Selon un « habitué des dîners du pouvoir » cité dans une enquête du Monde sur Macron, « il est celui dont le Siècle a toujours rêvé : homme de gauche faisant une politique de droite ».

Macron est donc, plus que tout autre candidat actuellement, celui au parcours le plus typique du personnel dominant les sommets du pouvoir en France. C’est dire si son projet d’un nouveau mouvement politique, «ni de droite ni de gauche», allié au Modem de Bayrou et qui propose un programme dans la continuité du quinquennat Hollande mais sans s’embarrasser d’une synthèse avec l’aile gauche du PS et EELV ou du besoin de satisfaire une partie de l’électorat de gauche, exprime les choix stratégiques d’au moins une partie de la classe dirigeante française.

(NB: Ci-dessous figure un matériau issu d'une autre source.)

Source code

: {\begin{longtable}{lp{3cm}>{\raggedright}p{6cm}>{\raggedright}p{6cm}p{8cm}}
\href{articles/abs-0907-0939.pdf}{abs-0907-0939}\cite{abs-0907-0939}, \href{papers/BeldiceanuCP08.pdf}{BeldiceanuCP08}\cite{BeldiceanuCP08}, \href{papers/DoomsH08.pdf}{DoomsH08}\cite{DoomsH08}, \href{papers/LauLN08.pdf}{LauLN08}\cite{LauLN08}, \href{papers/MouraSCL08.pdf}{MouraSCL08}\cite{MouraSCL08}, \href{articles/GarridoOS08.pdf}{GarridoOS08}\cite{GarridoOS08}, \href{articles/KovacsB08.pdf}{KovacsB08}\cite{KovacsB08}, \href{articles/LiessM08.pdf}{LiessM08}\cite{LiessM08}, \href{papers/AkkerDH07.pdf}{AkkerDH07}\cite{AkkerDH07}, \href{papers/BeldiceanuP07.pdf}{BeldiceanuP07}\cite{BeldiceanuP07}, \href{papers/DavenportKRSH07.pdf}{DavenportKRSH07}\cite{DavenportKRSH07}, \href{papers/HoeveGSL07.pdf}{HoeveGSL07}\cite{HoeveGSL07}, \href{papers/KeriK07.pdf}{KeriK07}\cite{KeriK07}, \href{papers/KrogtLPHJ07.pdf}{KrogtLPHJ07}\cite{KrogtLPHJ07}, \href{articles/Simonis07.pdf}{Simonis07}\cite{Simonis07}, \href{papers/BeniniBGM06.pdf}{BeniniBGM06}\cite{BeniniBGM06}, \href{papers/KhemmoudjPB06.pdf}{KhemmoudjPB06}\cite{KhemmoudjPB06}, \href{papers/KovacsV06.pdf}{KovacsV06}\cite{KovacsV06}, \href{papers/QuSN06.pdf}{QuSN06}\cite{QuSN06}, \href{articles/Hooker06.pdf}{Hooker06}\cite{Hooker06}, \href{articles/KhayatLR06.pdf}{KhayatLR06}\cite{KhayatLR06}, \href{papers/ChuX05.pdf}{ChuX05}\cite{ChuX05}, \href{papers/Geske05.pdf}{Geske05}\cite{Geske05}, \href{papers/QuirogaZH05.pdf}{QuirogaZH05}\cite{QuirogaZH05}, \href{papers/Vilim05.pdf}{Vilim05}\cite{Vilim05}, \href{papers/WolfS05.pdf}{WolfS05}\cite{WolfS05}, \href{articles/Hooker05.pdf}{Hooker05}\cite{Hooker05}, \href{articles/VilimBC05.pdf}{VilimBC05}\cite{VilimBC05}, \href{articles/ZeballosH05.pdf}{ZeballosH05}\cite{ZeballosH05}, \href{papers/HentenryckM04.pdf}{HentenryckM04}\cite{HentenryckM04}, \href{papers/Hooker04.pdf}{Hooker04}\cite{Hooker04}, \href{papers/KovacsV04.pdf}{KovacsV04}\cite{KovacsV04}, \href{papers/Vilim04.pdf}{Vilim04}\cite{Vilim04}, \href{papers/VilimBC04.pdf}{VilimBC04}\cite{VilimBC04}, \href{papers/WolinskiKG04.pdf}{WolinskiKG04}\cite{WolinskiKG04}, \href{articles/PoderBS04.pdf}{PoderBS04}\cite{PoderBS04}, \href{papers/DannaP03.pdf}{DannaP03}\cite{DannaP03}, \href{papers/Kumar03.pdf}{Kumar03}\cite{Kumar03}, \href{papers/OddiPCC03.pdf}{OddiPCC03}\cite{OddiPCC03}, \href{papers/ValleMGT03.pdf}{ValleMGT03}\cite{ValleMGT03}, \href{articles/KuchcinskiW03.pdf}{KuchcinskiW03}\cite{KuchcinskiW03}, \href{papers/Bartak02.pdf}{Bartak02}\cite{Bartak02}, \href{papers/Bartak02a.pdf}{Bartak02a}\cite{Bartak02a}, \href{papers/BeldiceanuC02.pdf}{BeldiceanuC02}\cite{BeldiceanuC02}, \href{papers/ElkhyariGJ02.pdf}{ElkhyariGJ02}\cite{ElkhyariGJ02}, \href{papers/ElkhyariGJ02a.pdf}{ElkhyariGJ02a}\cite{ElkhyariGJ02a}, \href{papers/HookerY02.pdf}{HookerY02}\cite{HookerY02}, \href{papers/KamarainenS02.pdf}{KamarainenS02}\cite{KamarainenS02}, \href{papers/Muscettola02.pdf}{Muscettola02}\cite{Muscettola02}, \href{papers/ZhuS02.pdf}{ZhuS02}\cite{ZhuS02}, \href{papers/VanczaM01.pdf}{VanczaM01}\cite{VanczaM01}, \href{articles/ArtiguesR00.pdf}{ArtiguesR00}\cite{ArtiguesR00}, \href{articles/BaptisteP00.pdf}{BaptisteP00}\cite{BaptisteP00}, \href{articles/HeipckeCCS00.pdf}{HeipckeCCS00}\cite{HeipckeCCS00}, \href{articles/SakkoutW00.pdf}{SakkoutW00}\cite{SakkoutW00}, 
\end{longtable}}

L’idée d’une grande majorité centriste pour faire «des réformes à la Schroeder».

Synthèse M.B

Jean-Luc Mélenchon

Et maintenant que faire…

Le score de Jean-Luc Mélenchon fera date. Avec autour de 20% des suffrages le candidat de la France insoumise, soutenu par le PCF, réalise une performance historique pour un candidat de la gauche de transformation sociale.

Après les 4 millions de voix en 2012, c’est cette fois près de 7 millions de personnes qui ont glissé un bulletin de vote Jean-Luc Mélenchon. Ce score ne lui permet pourtant pas de figurer au second tour comme la fin de campagne avait pu le laisser envisager. Ce serait seulement quelques centaines de milliers de voix qui séparerait le candidat de la qualification. Le faible score de Benoit Hamon (autour de 6%) semble indiquer qu’une partie importante de ses électeurs potentiels se sont reportés sur le candidat de la France insoumise.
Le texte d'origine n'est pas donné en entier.